The timing of a single administration of BAC approximately one week before the expected outbreak of coccidiosis may efficiently control coccidiosis. The optimal time to start treatment is after infection but before oocyst excretion and clinical disease thus allow immunity to establish but prevent full parasite development and intestinal damage.^1,2,5

A single dose of diclazuril (1mg/kg BW) can control infections with E. bovis and/or E. zuernii when given before the onset of patency.¹ BAC drugs can be used in an outbreak for the preventative treatment of infected animals. Coccidiosis may be supressed in infected cohorts approaching patency. Hence, treatment should include all calves in the group.^1,2,5 

In a 12-year study from 2006 to 2018 of ovine faecal samples submitted to Animal and Plant Health Association (APHA) laboratories in UK for coccidiosis analysis revealed an annual peak in positive results every year between April to June. Therefore, a single oral administration of BAC to lambs at four to six weeks of age at the time the coccidiosis can normally be expected on the farm is warranted. If there is high infection pressure, a second treatment may be indicated three weeks later. 

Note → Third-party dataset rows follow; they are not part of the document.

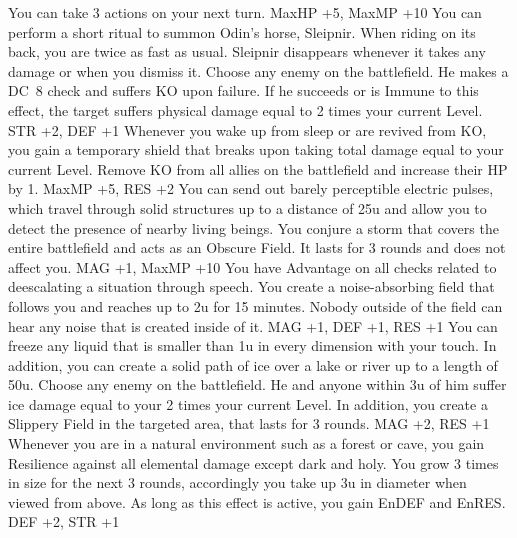 {You can take 3 actions on your next turn.}
{MaxHP +5, MaxMP +10}
%
\clearpage
%
{You can perform a short ritual to summon Odin's horse, Sleipnir. When riding on its back, you are twice as fast as usual. Sleipnir disappears whenever it takes any damage or when you dismiss it.}
{Choose any enemy on the battlefield. He makes a DC~8 check and suffers KO upon failure. If he succeeds or is Immune to this effect, the target suffers physical damage equal to 2 times your current Level.}
{STR +2, DEF +1}
%
\vfill
%
{Whenever you wake up from sleep or are revived from KO, you gain a temporary shield that breaks upon taking total damage equal to your current Level.}
{Remove KO from all allies on the battlefield and increase their HP by 1.}
{MaxMP +5, RES +2}
%
\vfill
%
{You can send out barely perceptible electric pulses, which travel through solid structures up to a distance of 25u and allow you to detect the presence of nearby living beings.}
{You conjure a storm  that covers the entire battlefield and acts as an Obscure Field. It lasts for 3 rounds and does not affect you.}
{MAG +1, MaxMP +10}
%
\vfill
%
{You have Advantage on all checks related to deescalating a situation through speech.}
{You create a noise-absorbing field that follows you and reaches up to 2u for 15 minutes. Nobody outside of the field can hear any noise that is created inside of it.}
{MAG +1, DEF +1, RES +1}
%
\vfill
%
{You can freeze any liquid that is smaller than 1u in every dimension with your touch. In addition, you can create a solid path of ice over a lake or river up to a length of 50u.}
{Choose any enemy on the battlefield. He and anyone within 3u of him suffer ice damage equal to your 2 times your current Level. In addition, you create a Slippery Field in the targeted area, that lasts for 3 rounds.}
{MAG +2, RES +1}
%
\vfill
%
{Whenever you are in a natural environment such as a forest or cave, you gain Resilience against all elemental damage except dark and holy.}
{You grow 3 times in size for the next 3 rounds, accordingly you take up 3u in diameter when viewed from above. As long as this effect is active, you gain EnDEF and EnRES.}
{DEF +2, STR +1}
%
\clearpage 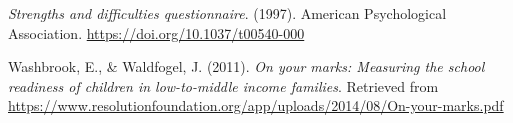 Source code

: \documentclass[
  english,
  man]{apa6}
\newlength{\cslhangindent}
\newenvironment{cslreferences}%
  {\setlength{\parindent}{0pt}%
  \everypar{\setlength{\hangindent}{\cslhangindent}}\ignorespaces}%
  {\par}
\begin{document}
\begin{cslreferences}
\leavevmode\hypertarget{ref-goodman1997}{}%
\emph{Strengths and difficulties questionnaire}. (1997). American Psychological Association. \url{https://doi.org/10.1037/t00540-000}

\leavevmode\hypertarget{ref-washbrook2011}{}%
Washbrook, E., \& Waldfogel, J. (2011). \emph{On your marks: Measuring the school readiness of children in low-to-middle income families}. Retrieved from \url{https://www.resolutionfoundation.org/app/uploads/2014/08/On-your-marks.pdf}
\end{cslreferences}

\endgroup
\end{document}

Dairy calves kept in individual pens is associated with a low risk of infection although infection in the calving pen can occur. Moving to group pens is high risk for infection. Administering a dose to those susceptible animals Eight-15 days after moving is appropriate. This approach allows exposure to occur, immunity to develop and can be used for moving calves or lambs to contaminated pastures also.

Complete removal of oocysts from the environment is unlikely therefore a multimodal approach of good animal husbandry practices along with correct timing of BAC treatments to all animals in the group is a practical strategy to minimise the impact of coccidia infection among susceptible groups of calves and lambs on Irish farms.